Ainsi donc, nous avons une candidate, Marine Le Pen, qui :

1) s’entoure de voyous, anciens du groupuscule étudiant d’extrême droite GUD, à qui elle a donné les clés de sa campagne et qui sont, comme MM. Loustau ou Chatillon, des nostalgiques du nazisme ;

2) ne parvient pas à se libérer des obsessions antisémites de ce père que la petite comédie familiale aurait tant aimé transformer en aïeul shakespearien mais dont les manies sont comme des tares sautant, en mode Zola, d’une génération à la suivante (« non, la France n’est pas responsable de la rafle du Vél’d’Hiv ») ;

3) préside le parti le plus népotiste, affairiste, corrompu du paysage (cf. la galaxie d’organisations soupçonnées par la justice d’être des pompes à phynance directement branchées sur les fonds publics nationaux et européens) ;

4) se sert, pour le reste, des banques d’un pays, la Russie, qui n’est pas exactement un pays ami et dont l’intervention dans la campagne est proscrite par la loi ;

5) a pour habitude de se désolidariser de son propre pays chaque fois que celui-ci est engagé soit dans une épreuve de force diplomatique (Crimée), soit dans des opérations militaires à haut risque, en particulier pour ses soldats (Libye, Syrie) ;

6) défend un programme de sortie de l’euro dont les économistes sérieux s’accordent à dire qu’il aurait pour effet de nous isoler, de faire flamber nos taux d’intérêt et de réduire de 10 %, 20 %, peut-être 30 %, l’épargne des ménages les plus modestes ;

7) ne peut que dresser les uns contre les autres des citoyens renvoyés à leurs « communautés » et chauffés à blanc par des passions « identitaires » dont l’exemple viendrait, soudain, d’en haut.

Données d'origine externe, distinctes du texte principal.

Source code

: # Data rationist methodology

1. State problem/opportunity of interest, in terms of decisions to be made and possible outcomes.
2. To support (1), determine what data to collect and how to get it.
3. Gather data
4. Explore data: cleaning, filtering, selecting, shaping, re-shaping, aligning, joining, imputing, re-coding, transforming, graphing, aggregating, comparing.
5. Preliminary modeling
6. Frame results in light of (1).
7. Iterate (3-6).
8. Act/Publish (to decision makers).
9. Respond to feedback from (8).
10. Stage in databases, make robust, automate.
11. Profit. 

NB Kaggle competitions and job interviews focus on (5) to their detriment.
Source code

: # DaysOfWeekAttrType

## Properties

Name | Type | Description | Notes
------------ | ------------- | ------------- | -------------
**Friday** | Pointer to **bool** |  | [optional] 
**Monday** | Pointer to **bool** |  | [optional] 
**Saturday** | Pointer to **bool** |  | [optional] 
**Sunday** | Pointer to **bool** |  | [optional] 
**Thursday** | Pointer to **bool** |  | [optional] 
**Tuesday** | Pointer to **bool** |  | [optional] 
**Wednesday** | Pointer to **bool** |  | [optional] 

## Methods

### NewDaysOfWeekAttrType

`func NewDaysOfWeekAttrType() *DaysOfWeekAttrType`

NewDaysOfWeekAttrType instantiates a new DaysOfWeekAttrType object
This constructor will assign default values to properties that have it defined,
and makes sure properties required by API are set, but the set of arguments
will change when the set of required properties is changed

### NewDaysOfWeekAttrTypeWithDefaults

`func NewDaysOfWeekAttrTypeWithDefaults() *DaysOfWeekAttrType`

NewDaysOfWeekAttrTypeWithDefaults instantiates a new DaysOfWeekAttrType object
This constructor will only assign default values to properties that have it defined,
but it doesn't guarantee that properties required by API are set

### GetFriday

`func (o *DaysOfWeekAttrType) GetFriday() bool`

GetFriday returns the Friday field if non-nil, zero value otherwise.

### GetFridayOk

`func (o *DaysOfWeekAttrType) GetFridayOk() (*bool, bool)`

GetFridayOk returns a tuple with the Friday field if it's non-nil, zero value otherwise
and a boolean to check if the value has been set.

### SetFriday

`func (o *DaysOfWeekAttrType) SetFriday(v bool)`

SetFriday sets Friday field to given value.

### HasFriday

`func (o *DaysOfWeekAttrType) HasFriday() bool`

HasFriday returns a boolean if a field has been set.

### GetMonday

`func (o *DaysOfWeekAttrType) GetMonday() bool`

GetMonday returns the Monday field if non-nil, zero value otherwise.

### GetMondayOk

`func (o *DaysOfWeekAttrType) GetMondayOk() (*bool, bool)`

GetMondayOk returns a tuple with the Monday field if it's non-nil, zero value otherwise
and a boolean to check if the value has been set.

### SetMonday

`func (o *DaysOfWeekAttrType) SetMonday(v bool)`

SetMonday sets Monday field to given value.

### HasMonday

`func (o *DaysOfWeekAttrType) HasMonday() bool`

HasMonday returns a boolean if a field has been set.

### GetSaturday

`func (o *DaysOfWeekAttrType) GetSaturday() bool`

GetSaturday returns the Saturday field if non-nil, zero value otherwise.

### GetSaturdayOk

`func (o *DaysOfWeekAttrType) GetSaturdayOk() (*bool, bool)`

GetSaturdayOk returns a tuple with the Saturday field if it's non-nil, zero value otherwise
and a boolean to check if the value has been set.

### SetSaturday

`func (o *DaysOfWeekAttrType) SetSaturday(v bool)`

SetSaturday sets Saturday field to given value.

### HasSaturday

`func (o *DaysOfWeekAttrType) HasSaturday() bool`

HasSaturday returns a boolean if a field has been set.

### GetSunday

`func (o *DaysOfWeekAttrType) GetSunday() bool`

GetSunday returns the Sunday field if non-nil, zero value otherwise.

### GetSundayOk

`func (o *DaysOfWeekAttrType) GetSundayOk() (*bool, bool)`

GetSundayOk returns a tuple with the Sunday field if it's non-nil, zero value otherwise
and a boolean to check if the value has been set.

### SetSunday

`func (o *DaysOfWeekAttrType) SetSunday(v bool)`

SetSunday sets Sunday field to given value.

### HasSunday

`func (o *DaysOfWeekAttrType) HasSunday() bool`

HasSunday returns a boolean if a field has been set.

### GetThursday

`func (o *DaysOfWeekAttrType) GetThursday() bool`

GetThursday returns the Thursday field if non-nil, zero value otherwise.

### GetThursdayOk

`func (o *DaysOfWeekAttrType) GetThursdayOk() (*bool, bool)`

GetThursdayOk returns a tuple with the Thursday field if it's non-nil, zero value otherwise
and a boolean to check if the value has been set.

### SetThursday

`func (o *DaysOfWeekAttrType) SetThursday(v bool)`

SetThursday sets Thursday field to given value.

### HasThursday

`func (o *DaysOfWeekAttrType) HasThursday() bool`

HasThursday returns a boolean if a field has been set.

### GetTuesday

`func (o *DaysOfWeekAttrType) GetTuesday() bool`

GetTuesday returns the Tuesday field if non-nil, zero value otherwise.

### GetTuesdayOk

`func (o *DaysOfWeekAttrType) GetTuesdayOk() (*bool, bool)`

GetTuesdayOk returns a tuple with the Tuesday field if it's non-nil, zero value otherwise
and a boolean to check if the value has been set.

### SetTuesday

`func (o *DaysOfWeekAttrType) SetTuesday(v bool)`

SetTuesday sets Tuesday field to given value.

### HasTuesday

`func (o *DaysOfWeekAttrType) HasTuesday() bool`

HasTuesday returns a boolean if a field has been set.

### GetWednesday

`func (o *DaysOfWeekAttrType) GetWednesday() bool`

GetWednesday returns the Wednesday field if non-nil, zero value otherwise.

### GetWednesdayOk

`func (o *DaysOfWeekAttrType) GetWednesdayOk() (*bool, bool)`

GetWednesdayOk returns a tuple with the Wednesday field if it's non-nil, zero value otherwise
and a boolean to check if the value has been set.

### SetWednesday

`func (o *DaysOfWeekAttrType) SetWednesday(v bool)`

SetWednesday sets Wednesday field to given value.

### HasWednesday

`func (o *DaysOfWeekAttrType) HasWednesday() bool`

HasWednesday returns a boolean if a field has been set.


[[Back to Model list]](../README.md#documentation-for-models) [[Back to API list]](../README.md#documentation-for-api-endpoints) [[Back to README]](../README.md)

Nous avons un autre candidat, Jean-Luc Mélenchon, qui :

1) s’est doté d’un programme assez semblable de creusement des déficits et de sortie de l’euro qui, loin de nous libérer de la tutelle des marchés financiers, renforcerait leur emprise ;

2) y ajoute l’admiration pour un régime, le chavisme, dont toute la performance est d’avoir transformé l’un des pays les plus riches d’Amérique latine en une nation d’assistés dont les trois quarts vivent, aujourd’hui, sous le seuil de pauvreté ;

3) nourrit le projet étrange de nous faire sortir de l’Otan pour nous rapprocher d’une autre alliance qui s’appelle l’Alliance bolivarienne et où l’on retrouve, outre le Venezuela et Cuba, des pays « observateurs » aussi sympathiques que l’Iran, la Syrie ou, de nouveau, la Russie ;

4) se garde de condamner ces pays lorsqu’ils font, comme en Tchétchénie, la chasse aux gays ; ou qu’ils lapident, comme à Téhéran, les femmes adultères ; ou qu’ils massacrent, sous Bachar el-Assad, leurs enfants au gaz sarin ;

5) accueille dans son comité de campagne des responsables (on pense à Clémentine Autain) qui font volontiers un bout de chemin avec tel Indigène de la République, tel porte-parole du Comité contre l’islamophobie en France ou tel propagandiste proche, comme Tariq Ramadan, des Frères musulmans ;

6) estime que les manifestants anti-israéliens qui ont, en juillet 2014, attaqué, à coups de parpaings, les synagogues des Tournelles, de la Roquette et de Sarcelles ont su « se tenir dignes et incarner mieux que personne les valeurs fondatrices de la République » et que, s’il y a eu, alors, une faute à « dénoncer », c’est celle de « nos compatriotes qui ont cru bien inspiré d’aller manifester devant l’ambassade d’un pays étranger » (autrement dit la poignée de concitoyens juifs qui sont allés, à l’appel du CRIF, sa bête noire, dire leur solidarité avec la démocratie israélienne et observer, ce jour-là, une minute de silence à la mémoire des victimes israéliennes et palestiniennes de la guerre à Gaza) ;

7) se voit adouber, malgré lui, par Jean-Marie Le Pen (c’était la une, le 12 avril, de l’hebdomadaire d’extrême droite Minute) ou par Patrick Buisson (cet ex- conseiller de Nicolas Sarkozy qui, si l’on en croit Le Mauvais Génie, livre-enquête publié en mars 2015 par deux journalistes du Monde, Ariane Chemin et Vanessa Schneider, fut aussi, plus officieusement, celui du candidat de La France insoumise).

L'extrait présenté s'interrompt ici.